On Sun, 27 Jan 2019, Chris Muller wrote:

> Hi guys,
>
>> >> A couple of weeks ago I had a problem loading something via SqueakMap that resulted in a 504 error. Chris M quite rightly pointed out that responding to a timeout with an immediate retry might not be the best thing (referencing some code I published to try to handle this problem); looking at the error more closely I finally noticed that a 504 is a *gateway* timeout rather than anything that seems likely to be a problem at the SM or MC repository server. Indeed the error came back much quicker than the 45 seconds timeout that we seem to have set for our http connections.
>> >>
>> >> I'm a long way from being an expert in the area of connecting to servers via gateways and what their timeous might be etc. so excuse stupid-question syndrome - I know this isn't Quora where stupid-question is the order of the day.
>> >> Am I right in thinking that a 504 error means that some *intermediate* server timed out according to some setting in its internal config ?
>> >> Am I right in imagining that we can't normally affect that timeout?
>> >>
>> >
>> > Well, we can.
>> >
>> > What happens here:
>> >
>> > - All our websites, including all HTTP services, such as the Map, arrive together at squeak.org, aka alan.box.squeak.org
>> >  That is an nginx server. And also the server who eventually spits out the 504.
>> > - alan then sees we want a connection to the Map, and does a HTTP request to ted.box.squeak.org (=> alan is a _reverse proxy_)
>> >  and upon response gets us that back.
>
> Thanks for the great explanation!  I want to learn more about
> admin'ing, so its great to have this in-context example of a
> reverse-proxy, thanks for setting that up!
>
>> > - if ted fails to respond in 60s, alan gives a 504.
>
> 60s seems like a ideally balanced timeout setting -- the longest any
> possible request should be expected to wait ... and yet clients can
> still shorten to 45s or 30 if they want a shorter timeout.
>
>> > Simple as that. This limits the possibility that we wait too long (ie >60s) on ted.
>> >
>> > Elephant in the room: why not directly ted? the nginx on alan is configured as hardened as I thought best, and actually can handle a multitude of requests much better than our squeak-based "application servers". This distinction between reverse proxy and application server is btw quite standard and enables some things. For example:
>> >
>> > We can tune a lot of things on alan with regards to how it should handle things. The simplest being:
>> >
>> > - we can tune the timeout: https://nginx.org/en/docs/http/ngx_http_proxy_module.html#proxy_read_timeout
>> >  that's where the 60s come from, and we could simply crank it up.
>> >  - HOWEVER: this could mean we eventually run into other timeouts, for example on the server or even in TCP or so.
>> >  - so increasing this just like that _may_ help or _may_ make the Map useless altogether, so please be careful y'all :)
>>
>> Tim reported shorter than 45s timeouts, so it is very likely an issue with
>> the SqueakMap image.
>
> Yes, the SqueakMap server image is one part of the dynamic, but I
> think another is a bug in the trunk image.  I think the reason Tim is
> not seeing 45 seconds before error is because the timeout setting of
> the high-up client is not being passed all the way down to the
> lowest-level layers -- e.g., from HTTPSocket --> WebClient -->
> SocketStream --> Socket.  By the time it gets down to Socket which
> does the actual work, it's operating on its own 30 second timeout.

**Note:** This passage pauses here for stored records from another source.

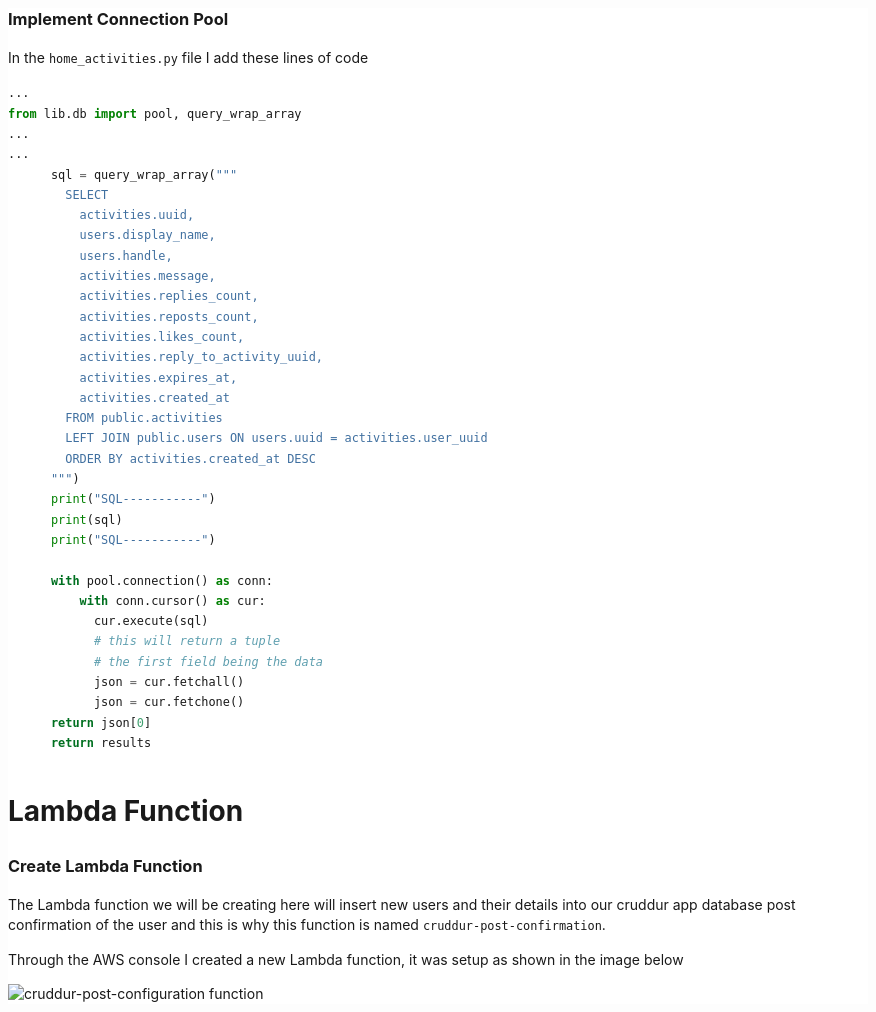 
### Implement Connection Pool

In the `home_activities.py` file I add these lines of code

```py
...
from lib.db import pool, query_wrap_array
...
...
      sql = query_wrap_array("""
        SELECT
          activities.uuid,
          users.display_name,
          users.handle,
          activities.message,
          activities.replies_count,
          activities.reposts_count,
          activities.likes_count,
          activities.reply_to_activity_uuid,
          activities.expires_at,
          activities.created_at
        FROM public.activities
        LEFT JOIN public.users ON users.uuid = activities.user_uuid
        ORDER BY activities.created_at DESC
      """)
      print("SQL-----------")
      print(sql)
      print("SQL-----------")

      with pool.connection() as conn:
          with conn.cursor() as cur:
            cur.execute(sql)
            # this will return a tuple
            # the first field being the data
            json = cur.fetchall()
            json = cur.fetchone()
      return json[0]
      return results
```

# Lambda Function

### Create Lambda Function

The Lambda function we will be creating here will insert new users and their details into our cruddur app database post confirmation of the user and this is why this function is named `cruddur-post-confirmation`.

Through the AWS console I created a new Lambda function, it was setup as shown in the image below

![cruddur-post-configuration function](https://github.com/ChigozieCO/aws-bootcamp-cruddur-2023/assets/107365067/0f3a8bf0-bb0c-49ea-8f70-83f8faac4182)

I would expect subsecond reponse times. 30 seconds is just unacceptably 
long.

>
> It is a fixed amount of time, I *think* still between 30 and 45
> seconds, that it takes the SqueakMap server to save its model after an
> update (e.g., adding a Release, etc.).  It's so long because the
> server is running on a very old 3.x image, interpreter VM.  It's
> running a HttpView2 app which doesn't even compile in modern Squeak.
> That's why it hasn't been brought forward yet, but I am working on a
> new API service to replace it with the eventual goal of SqueakMap
> being an "App Store" experience, and it will not suffer timeouts.
>
>> > but also:
>> > - we can cache: https://nginx.org/en/docs/http/ngx_http_proxy_module.html#proxy_cache
>> >  - we could make alan not even ask ted when we know the answer already.
>> >  - Attention: we need a lot of information on what is stable and what not to do this.
>> >  - (its tempting to try, tho)
>> >  - (we probably want that for squeaksource/source.squeak for the MCZ requests. but we lose the download statistics then…)
>>
>> If squeaksource/mc used ETags, then the squeaksource image could simply
>> return 304 and let nginx serve the cached mczs while keeping the
>> statistics updated.
>
> Tim's email was about SqueakMap, not SqueakSource.  SqueakSource

That part of the thread changed direction. It happens sometimes.

> serves the mcz's straight off the hard-drive platter.  We don't need
> to trade away download statistics to save a few ms on a mcz request.

Download statistics would stay the same despite being flawed (e.g. 
you'll download everything multiple times even if those files are sitting 
in your package cache).
You would save seconds, not milliseconds by not downloading files again.

>
>> That would also let us save bandwidth by not downloading files already
>> sitting in the client's package cache.
>
> How so?  Isn't the package-cache checked before hitting the server at
> all?  It certainly should be.

No, it's not. Currently that's not possible, because different files can 
have the same name. And currently we have no way to tell them apart.

Levente

>
> Best,
>  Chris
>
>
>> We could also use nginx to serve files instead of the image, but then the
>> image would have to know that it's sitting behind nginx.
>>
>> > - Note: a lot of time is probably spend by ted generating HTTP and by alan parsing HTTP. Using Fcgi, for example, reduces that, and is supported by both nginx (https://nginx.org/en/docs/http/ngx_http_fastcgi_module.html) and GemStone, but I don't know whether we already have one in squeak.
>>
>> I'm 99% sure http overhead is negligible.
>>
>> Levente
>>
>> >
>> >> If I have any reasonable grasp on this then we  should probably detect the 504 (in part by explicitly using a WebClient and its error handling rather than the slightly wonky httpSocket faced we have currently) and retry the connection ? Any other error or a timeout at *our* end would still be best handled as an error.
>> >
>> > All 500-ish codes essentially say "the server is to blame" and the client can do noghitn about that.
>> > I don't think that 504 is meaningfully better handled than 503 or 502 in the WebClient. It think it's ok to pass that through.
>> >
>> >
>> >>
>> >> Except of course a 418 which has well defined error handling...
>> >>
>> >
>> > At least not 451…
>> >
>> > Best regards
>> >       -Tobias
>> >
>> >> tim
>> >> --
>> >> tim Rowledge; tim at rowledge.org; http://www.rowledge.org/tim
>> >> You forgot to do your backup 16 days ago.  Tomorrow you'll need that version.
>> >>
>> >>
>> >>